Die Orange Box ist kein klassisches Produkt, sondern eine Lösung, die sich individuell an die Bedürfnisse der Maschinen und des Kunden anpasst. Mit weiteren mapps lässt sich der Funktionsumfang der Orange Box erweitern und anpassen. So lässt sich mit mapp Alarm ein Alarm-System einrichten, welches mit mapp Tweet bei bestimmten Alarmen den Maschinenbediener per E-Mail oder SMS informiert. Auch Industriestandards wie PackML sind in mapps verpackt und lassen sich ganz einfach in die Orange Box integrieren.

„Der Kunde sucht sich die Funktionen aus, die er braucht und muss auch nur für diese Funktionen zahlen – genau wie bei einer App auf dem Smartphone“, erklärt Blaschke. Das Software-Management der mapp-Technology-Plattform ermöglicht dem Anwender der Orange Box per LAN, WLAN oder über einen USB-Stick Updates zu machen, um neue mapp-Bausteine in seine Anwendung einzubinden oder die bestehenden zu aktualisieren.

Flexibel an Kundenbedürfnisse anpassbar

Neben der Software ist auch die Hardware der Orange Box modular und lässt sich nahezu beliebig anpassen.

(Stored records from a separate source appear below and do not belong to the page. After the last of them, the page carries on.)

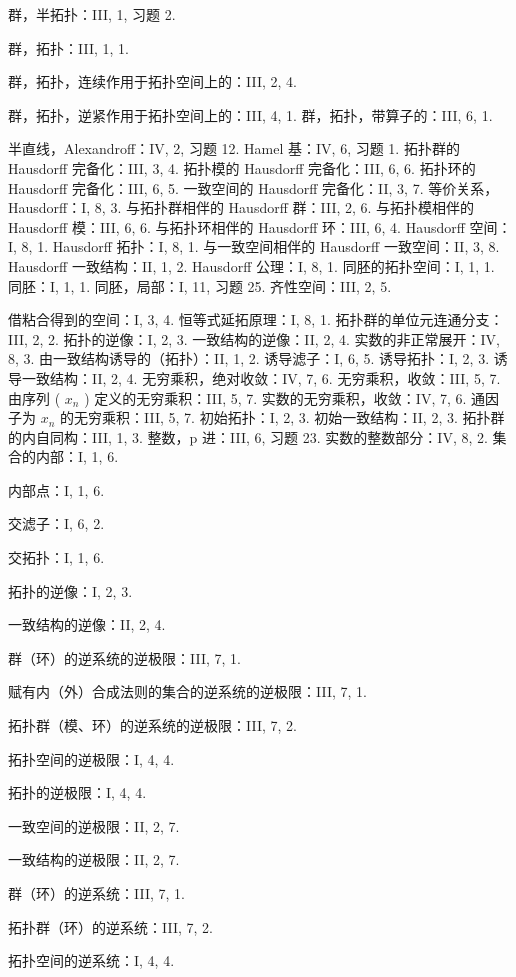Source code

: 群，半拓扑：III, 1, 习题 2.

群，拓扑：III, 1, 1.

群，拓扑，连续作用于拓扑空间上的：III, 2, 4.

群，拓扑，逆紧作用于拓扑空间上的：III, 4, 1. 群，拓扑，带算子的：III, 6, 1.

半直线，Alexandroff：IV, 2, 习题 12. Hamel 基：IV, 6, 习题 1. 拓扑群的 Hausdorff 完备化：III, 3, 4. 拓扑模的 Hausdorff 完备化：III, 6, 6. 拓扑环的 Hausdorff 完备化：III, 6, 5. 一致空间的 Hausdorff 完备化：II, 3, 7. 等价关系，Hausdorff：I, 8, 3. 与拓扑群相伴的 Hausdorff 群：III, 2, 6. 与拓扑模相伴的 Hausdorff 模：III, 6, 6. 与拓扑环相伴的 Hausdorff 环：III, 6, 4. Hausdorff 空间：I, 8, 1. Hausdorff 拓扑：I, 8, 1. 与一致空间相伴的 Hausdorff 一致空间：II, 3, 8. Hausdorff 一致结构：II, 1, 2. Hausdorff 公理：I, 8, 1. 同胚的拓扑空间：I, 1, 1. 同胚：I, 1, 1. 同胚，局部：I, 11, 习题 25. 齐性空间：III, 2, 5.

借粘合得到的空间：I, 3, 4. 恒等式延拓原理：I, 8, 1. 拓扑群的单位元连通分支：III, 2, 2. 拓扑的逆像：I, 2, 3. 一致结构的逆像：II, 2, 4. 实数的非正常展开：IV, 8, 3. 由一致结构诱导的（拓扑）：II, 1, 2. 诱导滤子：I, 6, 5. 诱导拓扑：I, 2, 3. 诱导一致结构：II, 2, 4. 无穷乘积，绝对收敛：IV, 7, 6. 无穷乘积，收敛：III, 5, 7. 由序列 ( \(x_n\) ) 定义的无穷乘积：III, 5, 7. 实数的无穷乘积，收敛：IV, 7, 6. 通因子为 \(x_n\) 的无穷乘积：III, 5, 7. 初始拓扑：I, 2, 3. 初始一致结构：II, 2, 3. 拓扑群的内自同构：III, 1, 3. 整数，p 进：III, 6, 习题 23. 实数的整数部分：IV, 8, 2. 集合的内部：I, 1, 6.

内部点：I, 1, 6.

交滤子：I, 6, 2.

交拓扑：I, 1, 6.

拓扑的逆像：I, 2, 3.

一致结构的逆像：II, 2, 4.

群（环）的逆系统的逆极限：III, 7, 1.

赋有内（外）合成法则的集合的逆系统的逆极限：III, 7, 1.

拓扑群（模、环）的逆系统的逆极限：III, 7, 2.

拓扑空间的逆极限：I, 4, 4.

拓扑的逆极限：I, 4, 4.

一致空间的逆极限：II, 2, 7.

一致结构的逆极限：II, 2, 7.

群（环）的逆系统：III, 7, 1.

拓扑群（环）的逆系统：III, 7, 2.

拓扑空间的逆系统：I, 4, 4.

Im Minimalausbau wird eine 25mm breite Kompaktsteuerung eingesetzt. „In Kombination mit mapp OEE reicht das aus, um Daten zu erfassen und die OEE-Kennzahl einer Maschine zu berechnen“, erklärt Blaschke. Für weitere Funktionen – zum Beispiel, um ein Alarmmanagement oder ein Energie-Monitoring-System einzurichten – kann die Lösung mit weiteren Software-Komponenten und gegebenenfalls performanteren Steuerungen ausgebaut werden. Soll auch die Bedienoberfläche an den aktuellen Stand der Technik angepasst werden, stehen Panels mit integrierter Steuerung oder Panel PCs zur Verfügung.

„Die eingesetzte Hard- und Software ist vollständig miteinander kompatibel“, erklärt Blaschke. So können Anlagenbetreiber ohne Mehraufwand an unterschiedlichen Maschinen unterschiedliche Kombinationen aus Hard- und Software verwenden. Jede Brownfield-Anlage lässt sich damit optimal ins Zeitalter des Industrial-IoT transferieren.

Autor: Carmen Klingler-Deiseroth, freie Fachjournalistin

Overall Equipment Effectiveness (OEE)

Die Gesamtanlageneffektivität oder Overall Equipment Effectiveness (OEE) ist eine Kennzahl mit der die Produktivität einer Anlage gemessen wird. Dazu werden Ausschuss (Qualitätsfaktor), Produktionsgeschwindigkeit (Leistungsfaktor) und ungeplante Stillstände (Verfügbarkeitsfaktor) ermittelt und in Relation zum Optimum gesetzt. Wird dieses Optimum erreicht – zum Beispiel, wenn es zu keinen ungeplanten Stillständen kommt – wird der betreffende Faktor mit 100 Prozent bewertet. Die Multiplikation der drei Faktoren ergibt die OEE-Kennzahl.

Für die Definition des Optimums der einzelnen Faktoren gibt es keine allgemein gültige Regelung, daher ist ein Vergleich der OEE-Kennzahlen unterschiedlicher Anlagen oder Fertigungsstätten nur dann sinnvoll, wenn die Berechnung der Faktoren einheitlich geregelt ist.

Die Orange Box bereitet Betriebsdaten jeder Maschine oder Anlage übersichtlich auf.
Eine Produktion mit vielen ungeplanten Stillständen (links) lässt sich mit Hilfe der Orange Box optimieren zu einer Produktion in der ungeplante Stillstände eine seltene Ausnahme sind.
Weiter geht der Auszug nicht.